Supplied material:

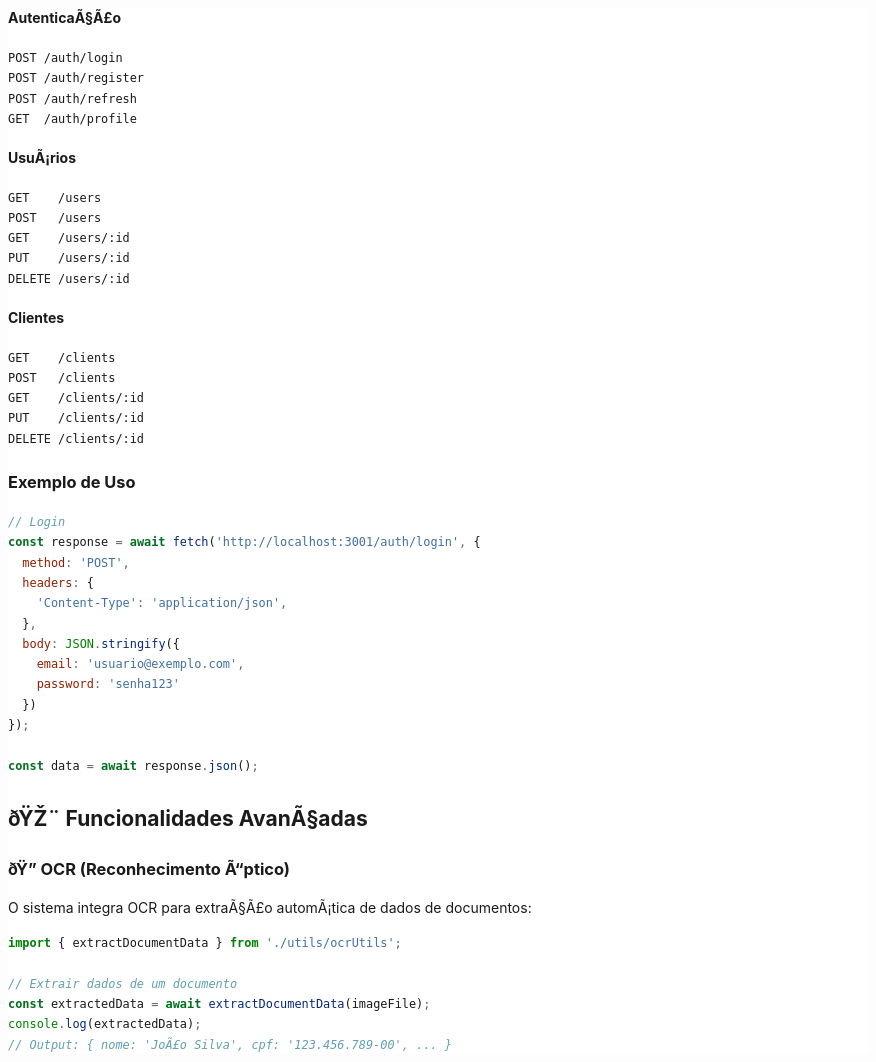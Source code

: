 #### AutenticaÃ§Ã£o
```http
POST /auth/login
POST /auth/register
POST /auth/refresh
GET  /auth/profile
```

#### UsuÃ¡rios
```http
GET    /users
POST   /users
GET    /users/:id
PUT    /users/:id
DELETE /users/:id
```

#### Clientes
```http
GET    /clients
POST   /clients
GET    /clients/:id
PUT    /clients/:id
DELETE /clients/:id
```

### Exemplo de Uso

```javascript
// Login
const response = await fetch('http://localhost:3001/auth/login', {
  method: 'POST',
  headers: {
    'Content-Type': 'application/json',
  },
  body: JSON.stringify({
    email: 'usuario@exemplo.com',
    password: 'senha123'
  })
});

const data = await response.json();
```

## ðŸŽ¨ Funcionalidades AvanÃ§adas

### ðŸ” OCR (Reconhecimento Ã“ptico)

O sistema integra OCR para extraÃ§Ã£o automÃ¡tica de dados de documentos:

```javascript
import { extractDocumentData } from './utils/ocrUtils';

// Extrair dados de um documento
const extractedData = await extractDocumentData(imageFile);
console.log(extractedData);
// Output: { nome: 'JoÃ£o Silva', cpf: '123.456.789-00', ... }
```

Work to be completed: Where a line contains the word "dados", copy that line from the listing above.

Problem solution:
O sistema integra OCR para extraÃ§Ã£o automÃ¡tica de dados de documentos:
// Extrair dados de um documento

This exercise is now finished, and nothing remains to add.